→ Stored data:

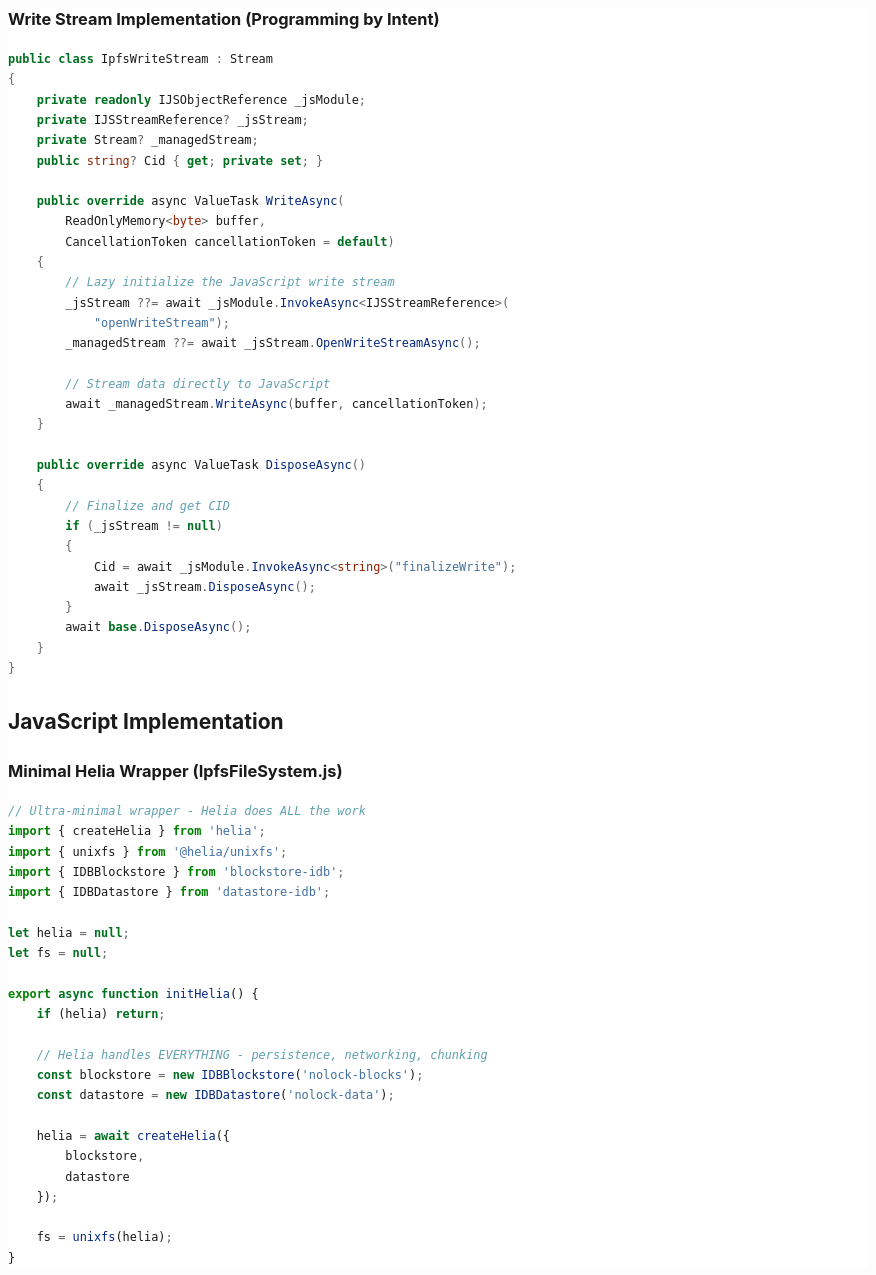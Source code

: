 ### Write Stream Implementation (Programming by Intent)
```csharp
public class IpfsWriteStream : Stream
{
    private readonly IJSObjectReference _jsModule;
    private IJSStreamReference? _jsStream;
    private Stream? _managedStream;
    public string? Cid { get; private set; }
    
    public override async ValueTask WriteAsync(
        ReadOnlyMemory<byte> buffer,
        CancellationToken cancellationToken = default)
    {
        // Lazy initialize the JavaScript write stream
        _jsStream ??= await _jsModule.InvokeAsync<IJSStreamReference>(
            "openWriteStream");
        _managedStream ??= await _jsStream.OpenWriteStreamAsync();
        
        // Stream data directly to JavaScript
        await _managedStream.WriteAsync(buffer, cancellationToken);
    }
    
    public override async ValueTask DisposeAsync()
    {
        // Finalize and get CID
        if (_jsStream != null)
        {
            Cid = await _jsModule.InvokeAsync<string>("finalizeWrite");
            await _jsStream.DisposeAsync();
        }
        await base.DisposeAsync();
    }
}
```

## JavaScript Implementation

### Minimal Helia Wrapper (IpfsFileSystem.js)
```javascript
// Ultra-minimal wrapper - Helia does ALL the work
import { createHelia } from 'helia';
import { unixfs } from '@helia/unixfs';
import { IDBBlockstore } from 'blockstore-idb';
import { IDBDatastore } from 'datastore-idb';

let helia = null;
let fs = null;

export async function initHelia() {
    if (helia) return;
    
    // Helia handles EVERYTHING - persistence, networking, chunking
    const blockstore = new IDBBlockstore('nolock-blocks');
    const datastore = new IDBDatastore('nolock-data');
    
    helia = await createHelia({
        blockstore,
        datastore
    });
    
    fs = unixfs(helia);
}

```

→ Work order:
Write out every entry again word for word, without any of the pictures.

→ Answer space:
Source code

: ### Write Stream Implementation (Programming by Intent)
```csharp
public class IpfsWriteStream : Stream
{
    private readonly IJSObjectReference _jsModule;
    private IJSStreamReference? _jsStream;
    private Stream? _managedStream;
    public string? Cid { get; private set; }
    
    public override async ValueTask WriteAsync(
        ReadOnlyMemory<byte> buffer,
        CancellationToken cancellationToken = default)
    {
        // Lazy initialize the JavaScript write stream
        _jsStream ??= await _jsModule.InvokeAsync<IJSStreamReference>(
            "openWriteStream");
        _managedStream ??= await _jsStream.OpenWriteStreamAsync();
        
        // Stream data directly to JavaScript
        await _managedStream.WriteAsync(buffer, cancellationToken);
    }
    
    public override async ValueTask DisposeAsync()
    {
        // Finalize and get CID
        if (_jsStream != null)
        {
            Cid = await _jsModule.InvokeAsync<string>("finalizeWrite");
            await _jsStream.DisposeAsync();
        }
        await base.DisposeAsync();
    }
}
```

## JavaScript Implementation

### Minimal Helia Wrapper (IpfsFileSystem.js)
```javascript
// Ultra-minimal wrapper - Helia does ALL the work
import { createHelia } from 'helia';
import { unixfs } from '@helia/unixfs';
import { IDBBlockstore } from 'blockstore-idb';
import { IDBDatastore } from 'datastore-idb';

let helia = null;
let fs = null;

export async function initHelia() {
    if (helia) return;
    
    // Helia handles EVERYTHING - persistence, networking, chunking
    const blockstore = new IDBBlockstore('nolock-blocks');
    const datastore = new IDBDatastore('nolock-data');
    
    helia = await createHelia({
        blockstore,
        datastore
    });
    
    fs = unixfs(helia);
}

```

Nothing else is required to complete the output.